Extracted data entries:
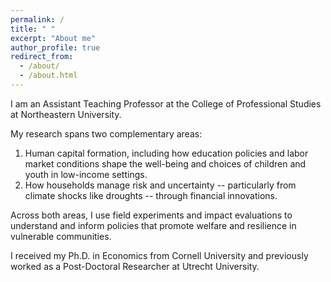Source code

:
 ```yaml
---
permalink: /
title: " "
excerpt: "About me"
author_profile: true
redirect_from: 
  - /about/
  - /about.html
---
```

I am an Assistant Teaching Professor at the College of Professional Studies at Northeastern University.

My research spans two complementary areas:
1. Human capital formation, including how education policies and labor market conditions shape the well-being and choices of children and youth in low-income settings.
2. How households manage risk and uncertainty -- particularly from climate shocks like droughts -- through financial innovations.

Across both areas, I use field experiments and impact evaluations to understand and inform policies that promote welfare and resilience in vulnerable communities.

I received my Ph.D. in Economics from Cornell University and previously worked as a Post-Doctoral Researcher at Utrecht University.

_TASK REQUIREMENTS_.
All lines from the start of the entries through the one with "1. Human capital" are to be output exactly; omit the pictures.

_COMPLETED EXERCISE_.
Source code

:
 ```yaml
---
permalink: /
title: " "
excerpt: "About me"
author_profile: true
redirect_from: 
  - /about/
  - /about.html
---
```

I am an Assistant Teaching Professor at the College of Professional Studies at Northeastern University.

My research spans two complementary areas:
1. Human capital formation, including how education policies and labor market conditions shape the well-being and choices of children and youth in low-income settings.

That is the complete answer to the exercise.